Data node configurations for Red Hat OpenShift

Organizations need data services that are optimized for specific workloads, particularly as digital transformation efforts escalate and new cloud-based development and deployment methodologies take hold. With the rapid increase in data volumes and increasingly complex data pipelines, monolithic cloud storage is often inadequate. Edge applications, analytics workloads, and databases all have distinct requirements for access, capacity, and performance. Few organizations have time to evaluate and test various combinations of hardware and software to determine their suitability for diverse workloads.

To address these challenges, Red Hat and Intel are testing persistent software-defined storage solutions in cloud-native Kubernetes environments. Together, the companies focus on workload-optimized data services solutions based on sophisticated software-defined storage and innovative hardware technologies. This collaboration has resulted in tested data node configurations for Red Hat® OpenShift® targeted at edge, capacity, and performance workloads.

Red Hat OpenShift and Red Hat OpenShift Data Foundation, combined with recommended Intel^® technology-based data node configurations, offer distinct advantages that include:

• Scalable data services for Red Hat OpenShift applications.
• Tested configurations that gain efficiency in less time.
• A vastly simplified evaluation process for data services infrastructure.
• Configurations optimized for edge, capacity, and performance workloads. 

Workload-optimized data node configurations for OpenShift Data Foundation (Figure 1) are based on Intel^® Xeon^® Scalable processors, Intel^® Optane™ technology, and Intel^® Ethernet technology, the range of configuration choices lets you quickly and easily procure and deploy the appropriate data nodes for specific workloads—from edge computing to high capacity for data analytics to high performance for latency-sensitive database applications.

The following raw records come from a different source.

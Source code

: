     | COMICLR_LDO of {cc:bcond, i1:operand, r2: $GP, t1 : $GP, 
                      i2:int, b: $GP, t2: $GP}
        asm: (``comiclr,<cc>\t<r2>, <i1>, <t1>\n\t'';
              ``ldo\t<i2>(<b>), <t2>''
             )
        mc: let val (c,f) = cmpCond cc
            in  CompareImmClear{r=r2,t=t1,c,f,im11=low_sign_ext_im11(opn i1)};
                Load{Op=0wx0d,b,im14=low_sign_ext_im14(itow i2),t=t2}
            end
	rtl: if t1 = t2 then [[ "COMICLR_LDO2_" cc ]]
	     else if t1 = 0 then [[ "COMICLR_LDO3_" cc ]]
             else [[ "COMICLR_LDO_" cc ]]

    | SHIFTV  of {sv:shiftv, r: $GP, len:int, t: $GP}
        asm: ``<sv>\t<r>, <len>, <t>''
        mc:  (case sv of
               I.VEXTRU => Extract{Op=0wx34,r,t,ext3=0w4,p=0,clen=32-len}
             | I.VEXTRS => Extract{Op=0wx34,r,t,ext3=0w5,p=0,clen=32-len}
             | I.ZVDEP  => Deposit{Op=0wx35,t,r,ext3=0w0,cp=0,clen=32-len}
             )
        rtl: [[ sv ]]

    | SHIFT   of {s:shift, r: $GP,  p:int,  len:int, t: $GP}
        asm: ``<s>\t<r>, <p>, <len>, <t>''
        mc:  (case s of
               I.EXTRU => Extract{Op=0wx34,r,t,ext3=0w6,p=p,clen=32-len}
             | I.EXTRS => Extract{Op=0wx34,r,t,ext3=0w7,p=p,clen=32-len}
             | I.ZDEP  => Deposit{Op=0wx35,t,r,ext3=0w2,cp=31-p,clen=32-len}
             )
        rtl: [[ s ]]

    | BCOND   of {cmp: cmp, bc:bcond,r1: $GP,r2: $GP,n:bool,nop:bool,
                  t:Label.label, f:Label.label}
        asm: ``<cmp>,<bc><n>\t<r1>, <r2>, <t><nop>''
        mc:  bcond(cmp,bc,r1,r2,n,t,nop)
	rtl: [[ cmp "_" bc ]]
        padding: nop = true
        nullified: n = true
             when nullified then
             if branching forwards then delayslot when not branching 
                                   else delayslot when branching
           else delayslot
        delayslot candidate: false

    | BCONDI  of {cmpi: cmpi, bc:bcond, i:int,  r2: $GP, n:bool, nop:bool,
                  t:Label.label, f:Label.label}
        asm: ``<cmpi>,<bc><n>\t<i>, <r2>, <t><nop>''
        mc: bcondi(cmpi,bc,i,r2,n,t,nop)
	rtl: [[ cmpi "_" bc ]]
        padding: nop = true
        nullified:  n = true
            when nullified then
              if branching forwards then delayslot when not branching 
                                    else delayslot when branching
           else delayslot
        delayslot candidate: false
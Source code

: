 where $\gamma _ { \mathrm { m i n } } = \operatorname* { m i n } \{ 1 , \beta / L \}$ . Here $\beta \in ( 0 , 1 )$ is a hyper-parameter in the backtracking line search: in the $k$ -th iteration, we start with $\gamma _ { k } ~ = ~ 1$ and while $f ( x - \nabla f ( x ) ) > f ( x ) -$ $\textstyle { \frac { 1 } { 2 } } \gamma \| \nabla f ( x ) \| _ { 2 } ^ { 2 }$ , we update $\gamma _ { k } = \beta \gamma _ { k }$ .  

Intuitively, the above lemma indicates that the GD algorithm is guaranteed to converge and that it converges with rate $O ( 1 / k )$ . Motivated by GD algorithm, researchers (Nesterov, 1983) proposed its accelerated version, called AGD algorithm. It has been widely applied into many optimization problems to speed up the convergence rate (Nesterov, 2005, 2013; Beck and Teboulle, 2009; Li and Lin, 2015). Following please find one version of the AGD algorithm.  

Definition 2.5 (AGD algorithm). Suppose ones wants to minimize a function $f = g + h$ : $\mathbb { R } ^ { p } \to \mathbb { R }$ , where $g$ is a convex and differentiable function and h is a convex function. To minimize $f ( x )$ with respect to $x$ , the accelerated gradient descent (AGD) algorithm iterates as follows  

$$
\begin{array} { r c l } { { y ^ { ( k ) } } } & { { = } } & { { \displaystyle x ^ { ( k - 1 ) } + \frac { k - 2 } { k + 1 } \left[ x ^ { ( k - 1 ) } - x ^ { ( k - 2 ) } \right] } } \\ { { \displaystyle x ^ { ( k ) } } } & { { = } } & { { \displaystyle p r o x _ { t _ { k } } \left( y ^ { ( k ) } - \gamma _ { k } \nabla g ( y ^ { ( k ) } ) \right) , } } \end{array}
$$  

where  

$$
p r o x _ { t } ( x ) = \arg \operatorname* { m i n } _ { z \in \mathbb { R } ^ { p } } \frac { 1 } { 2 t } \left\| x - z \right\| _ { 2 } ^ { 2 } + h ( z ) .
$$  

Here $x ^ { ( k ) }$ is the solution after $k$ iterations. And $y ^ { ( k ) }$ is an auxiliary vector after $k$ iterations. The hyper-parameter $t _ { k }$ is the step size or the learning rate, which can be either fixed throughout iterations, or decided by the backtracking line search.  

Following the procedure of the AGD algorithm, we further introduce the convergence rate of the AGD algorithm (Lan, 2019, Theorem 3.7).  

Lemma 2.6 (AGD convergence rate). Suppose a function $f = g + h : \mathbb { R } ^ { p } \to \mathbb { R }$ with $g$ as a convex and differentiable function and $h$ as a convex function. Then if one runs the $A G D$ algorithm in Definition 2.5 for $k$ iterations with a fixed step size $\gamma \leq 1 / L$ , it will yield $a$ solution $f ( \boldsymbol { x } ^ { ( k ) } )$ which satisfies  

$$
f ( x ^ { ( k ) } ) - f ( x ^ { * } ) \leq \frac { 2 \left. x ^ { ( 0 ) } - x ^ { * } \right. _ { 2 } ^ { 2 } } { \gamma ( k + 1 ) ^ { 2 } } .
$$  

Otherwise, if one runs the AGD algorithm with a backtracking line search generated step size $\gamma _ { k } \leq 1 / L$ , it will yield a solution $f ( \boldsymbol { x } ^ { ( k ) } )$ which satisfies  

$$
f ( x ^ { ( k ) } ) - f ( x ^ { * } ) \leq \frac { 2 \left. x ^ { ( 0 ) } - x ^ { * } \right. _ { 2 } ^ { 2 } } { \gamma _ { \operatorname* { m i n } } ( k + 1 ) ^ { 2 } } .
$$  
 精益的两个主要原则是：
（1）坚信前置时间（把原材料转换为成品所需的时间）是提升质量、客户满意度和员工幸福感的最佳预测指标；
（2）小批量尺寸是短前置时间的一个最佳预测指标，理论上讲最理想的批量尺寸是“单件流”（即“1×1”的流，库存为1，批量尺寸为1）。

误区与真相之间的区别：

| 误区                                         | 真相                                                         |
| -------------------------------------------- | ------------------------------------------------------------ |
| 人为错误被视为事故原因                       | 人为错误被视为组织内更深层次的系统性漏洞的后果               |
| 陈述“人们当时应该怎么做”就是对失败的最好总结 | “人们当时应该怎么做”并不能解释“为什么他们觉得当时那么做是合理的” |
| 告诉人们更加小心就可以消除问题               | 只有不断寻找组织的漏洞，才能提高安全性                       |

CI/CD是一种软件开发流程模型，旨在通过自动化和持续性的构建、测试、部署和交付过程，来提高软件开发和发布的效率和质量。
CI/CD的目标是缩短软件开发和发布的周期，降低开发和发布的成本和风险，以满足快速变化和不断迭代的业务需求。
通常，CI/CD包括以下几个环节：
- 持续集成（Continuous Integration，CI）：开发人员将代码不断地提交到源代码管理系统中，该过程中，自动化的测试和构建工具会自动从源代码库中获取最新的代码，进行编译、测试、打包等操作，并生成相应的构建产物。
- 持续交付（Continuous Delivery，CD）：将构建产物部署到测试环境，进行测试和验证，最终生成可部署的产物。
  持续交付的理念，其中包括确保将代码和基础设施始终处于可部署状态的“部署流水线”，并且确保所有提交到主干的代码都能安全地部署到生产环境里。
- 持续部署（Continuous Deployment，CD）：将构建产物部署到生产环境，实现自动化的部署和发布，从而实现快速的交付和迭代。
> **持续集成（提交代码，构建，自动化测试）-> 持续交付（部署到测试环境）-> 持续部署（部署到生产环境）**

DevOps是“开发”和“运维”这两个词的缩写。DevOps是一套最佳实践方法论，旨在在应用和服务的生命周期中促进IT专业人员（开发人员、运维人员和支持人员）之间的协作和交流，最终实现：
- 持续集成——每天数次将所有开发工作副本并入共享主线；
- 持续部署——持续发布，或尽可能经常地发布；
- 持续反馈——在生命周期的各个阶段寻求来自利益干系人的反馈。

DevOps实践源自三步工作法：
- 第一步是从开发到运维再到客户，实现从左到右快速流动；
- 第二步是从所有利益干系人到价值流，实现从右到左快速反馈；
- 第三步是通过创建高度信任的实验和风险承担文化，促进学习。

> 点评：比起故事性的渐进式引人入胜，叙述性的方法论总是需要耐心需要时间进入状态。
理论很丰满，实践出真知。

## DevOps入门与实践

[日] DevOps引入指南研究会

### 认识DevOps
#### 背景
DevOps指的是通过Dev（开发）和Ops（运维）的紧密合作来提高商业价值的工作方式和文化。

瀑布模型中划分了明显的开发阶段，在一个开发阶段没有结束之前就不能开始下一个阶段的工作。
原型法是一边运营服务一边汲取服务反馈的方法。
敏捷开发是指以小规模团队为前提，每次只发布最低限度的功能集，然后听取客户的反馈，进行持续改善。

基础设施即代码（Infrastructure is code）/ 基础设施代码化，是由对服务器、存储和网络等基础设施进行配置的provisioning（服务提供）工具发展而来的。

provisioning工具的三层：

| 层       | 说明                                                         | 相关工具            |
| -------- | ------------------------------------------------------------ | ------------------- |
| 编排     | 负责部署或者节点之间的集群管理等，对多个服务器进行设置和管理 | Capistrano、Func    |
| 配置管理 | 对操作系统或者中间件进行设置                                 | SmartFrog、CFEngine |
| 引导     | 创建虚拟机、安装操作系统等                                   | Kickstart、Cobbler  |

Red Hat OpenShift Data Foundation

Red Hat OpenShift Data Foundation is persistent software-defined storage integrated with and optimized for Red Hat OpenShift. Based on leading industry technologies that provide petabyte-scale persistent cloud storage, a Kubernetes storage operator, and multicloud object gateway technology, OpenShift Data Foundation runs anywhere that Red Hat OpenShift does—on-premise or in cloud environments. OpenShift Data Foundation is included as a part of a complete offering called OpenShift Platform Plus,¹ letting organizations rapidly and conveniently deploy OpenShift clusters while provisioning and deprovisioning dynamic, stateful, and highly available container-native storage on demand. OpenShift Platform Plus takes the guesswork out of deploying Red Hat OpenShift clusters by including:

• Multicluster management.
• Cluster security.
• Global registry.
• Cluster data management services.

As container-based application demands escalate, organizations are realizing the benefits of scaling compute and storage independently. Intel data node configurations support this logical separation by combining OpenShift Platform Plus with OpenShift Data Foundation Advanced edition. With support for an external-mode deployment, OpenShift Data Foundation Advanced edition allows one or more OpenShift Container Platform clusters to access an independently optimized and managed storage cluster (Figure 2). It also allows organizations to consume storage services both for workloads within Red Hat OpenShift clusters, as well as off-cluster workloads. With enhanced volume-level security, key management system support, and additional cluster resiliency options, the powerful combination of OpenShift Platform Plus with OpenShift Data Foundation Advanced edition helps solution architects address their specific workload needs while preserving a common, consistent storage services interface.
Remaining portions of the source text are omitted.